Los entrenamientos ideales para quienes comienzan en pickleball se centran en desarrollar rapidez en las manos, precisión en los dinks y un tercer golpe confiable, todo dentro de una rutina semanal sencilla. Muchas veces, los jugadores novatos solo participan en partidos abiertos donde se repiten patrones defectuosos sin corrección, lo que ralentiza el progreso.
Entrenar con ejercicios específicos acelera la formación de memoria muscular y patrones de movimiento, mucho más que jugar por jugar. Para ello, es esencial incluir un calentamiento previo, pues manos frías limitan cualquier mejora durante la sesión.
Los entrenamientos para principiantes se concentran en tres áreas: velocidad en las manos, dominio del dink y selección adecuada del disparo, combinando estas habilidades a lo largo de la semana para un avance equilibrado.
Ejercicios básicos para desarrollar rapidez en las manos
La rapidez no es innata, sino una habilidad entrenable mediante ejercicios intensos y cortos. Dos ejercicios recomendados que no requieren compañero son el «ocho» (movimiento continuo en forma de 8 alrededor de conos o zapatos) y el llamado «frigorífico y tostadora», que ayuda a trabajar la reacción de las manos en disparos cercanos sin apoyo del pie. Practicarlos varias veces por semana mejora notablemente el control en la red.
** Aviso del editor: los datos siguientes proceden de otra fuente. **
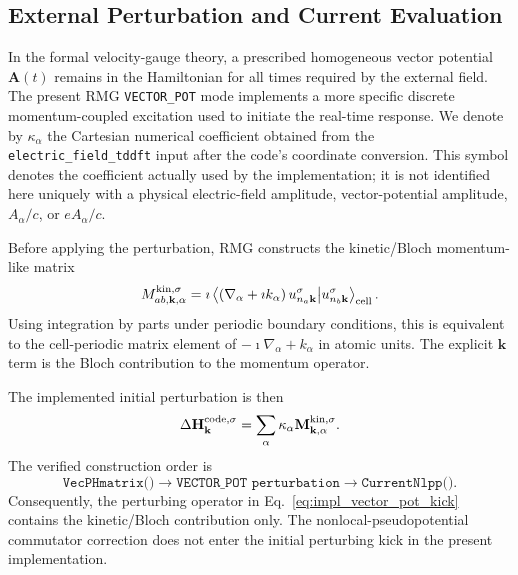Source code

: \subsection{External Perturbation and Current Evaluation}
\label{sec:implementation-perturbation-current}

In the formal velocity-gauge theory, a prescribed homogeneous vector
potential $\mathbf A(t)$ remains in the Hamiltonian for all times
required by the external field.  The present RMG \texttt{VECTOR\_POT}
mode implements a more specific discrete momentum-coupled excitation
used to initiate the real-time response.  We denote by
$\kappa_\alpha$ the Cartesian numerical coefficient obtained from the
\texttt{electric\_field\_tddft} input after the code's coordinate
conversion.  This symbol denotes the coefficient actually used by the
implementation; it is not identified here uniquely with a physical
electric-field amplitude, vector-potential amplitude, $A_\alpha/c$, or
$eA_\alpha/c$.

Before applying the perturbation, RMG constructs the kinetic/Bloch
momentum-like matrix
\begin{equation}
  M_{ab,\mathbf k,\alpha}^{\rm kin,\sigma}
  =
  \imath
  \left\langle
    \left(\nabla_\alpha+\imath k_\alpha\right)
    u_{n_a\mathbf k}^{\sigma}
    \middle|
    u_{n_b\mathbf k}^{\sigma}
  \right\rangle_{\rm cell}.
  \label{eq:impl_mkin}
\end{equation}
Using integration by parts under periodic boundary conditions, this is
equivalent to the cell-periodic matrix element of
$-\imath\nabla_\alpha+k_\alpha$ in atomic units.  The explicit
$\mathbf k$ term is the Bloch contribution to the momentum operator.

The implemented initial perturbation is then
\begin{equation}
  \Delta\mathbf H_{\mathbf k}^{\rm code,\sigma}
  =
  \sum_\alpha
  \kappa_\alpha
  \mathbf M_{\mathbf k,\alpha}^{\rm kin,\sigma}.
  \label{eq:impl_vector_pot_kick}
\end{equation}
The verified construction order is
\[
  \texttt{VecPHmatrix()}
  \rightarrow
  \texttt{VECTOR\_POT\ perturbation}
  \rightarrow
  \texttt{CurrentNlpp()} .
\]
Consequently, the perturbing operator in
Eq.~\eqref{eq:impl_vector_pot_kick} contains the kinetic/Bloch
contribution only.  The nonlocal-pseudopotential commutator correction
does not enter the initial perturbing kick in the present
implementation.

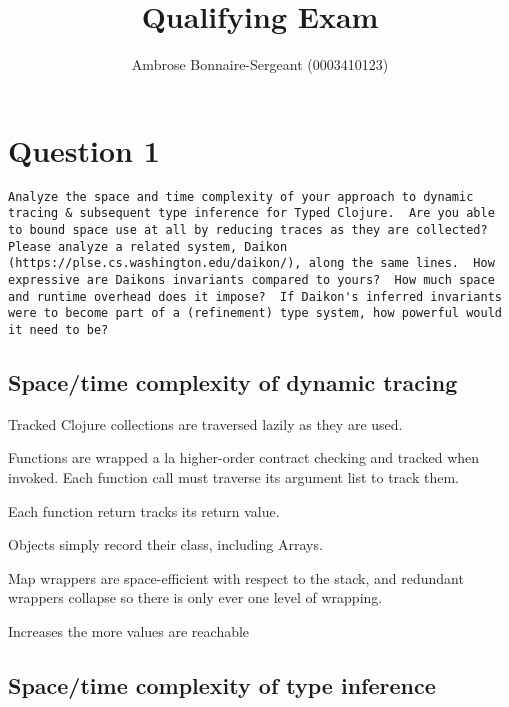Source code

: \documentclass[10pt]{article}
\begin{document}
\title{Qualifying Exam}
\author{Ambrose Bonnaire-Sergeant (0003410123)}

\maketitle


\section*{Question 1}

\begin{verbatim}
Analyze the space and time complexity of your approach to dynamic
tracing & subsequent type inference for Typed Clojure.  Are you able
to bound space use at all by reducing traces as they are collected?
Please analyze a related system, Daikon
(https://plse.cs.washington.edu/daikon/), along the same lines.  How
expressive are Daikons invariants compared to yours?  How much space
and runtime overhead does it impose?  If Daikon's inferred invariants
were to become part of a (refinement) type system, how powerful would
it need to be?
\end{verbatim}

\subsection*{Space/time complexity of dynamic tracing}

Tracked Clojure collections are traversed lazily as they are used.

Functions are wrapped a la higher-order contract checking and
tracked when invoked.
Each function call must traverse its argument list to track them.

Each function return tracks its return value.

Objects simply record their class, including Arrays.

Map wrappers are space-efficient with respect to the stack, and
redundant wrappers collapse so there is only ever one level of
wrapping.

Increases the more values are reachable 

\subsection*{Space/time complexity of type inference}
\end{document}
La importancia del tercer golpe y el trabajo en pareja
El tercer golpe o «third shot drop» es clave para diferenciar a jugadores que entrenan de los que no lo hacen. Se consigue practicando múltiples repeticiones desde la línea de fondo hasta que el gesto sea automático. Luego, con un compañero que lance disparos rápidos y aleatorios, se entrena la reacción reactiva bloqueando la bola, no golpeándola con fuerza. Esto refuerza reflejos y control bajo presión.
Control del dink y posicionamiento en la cocina
El dominio en la línea de la cocina marca muchas victorias; mantener el control del dink sin levantar la bola exige empezar con golpes con cierto efecto para mantener el balón bajo. También es vital posicionarse cerca de la línea para no caer en golpes defensivos constantes. La paciencia y selección del objetivo superan la fuerza excesiva en estos intercambios.
Cómo estructurar una sesión de entrenamiento para principiantes
Una práctica eficiente dura una hora y sigue esta fórmula: 15 minutos de calentamiento, 30 minutos trabajando ejercicios aislados y 15 minutos de integración de los movimientos en puntos reales. Además, es recomendable trabajar el saque y la devolución, aspectos que suelen dejarse de lado.
Entrenar la mano no dominante, especialmente el revés, ayuda a cerrar la brecha entre niveles y a ganar consistencia rápida.
Por último, llevar un registro de las sesiones asegura que los ejercicios realmente produzcan resultados y evita caer en la rutina sin progreso.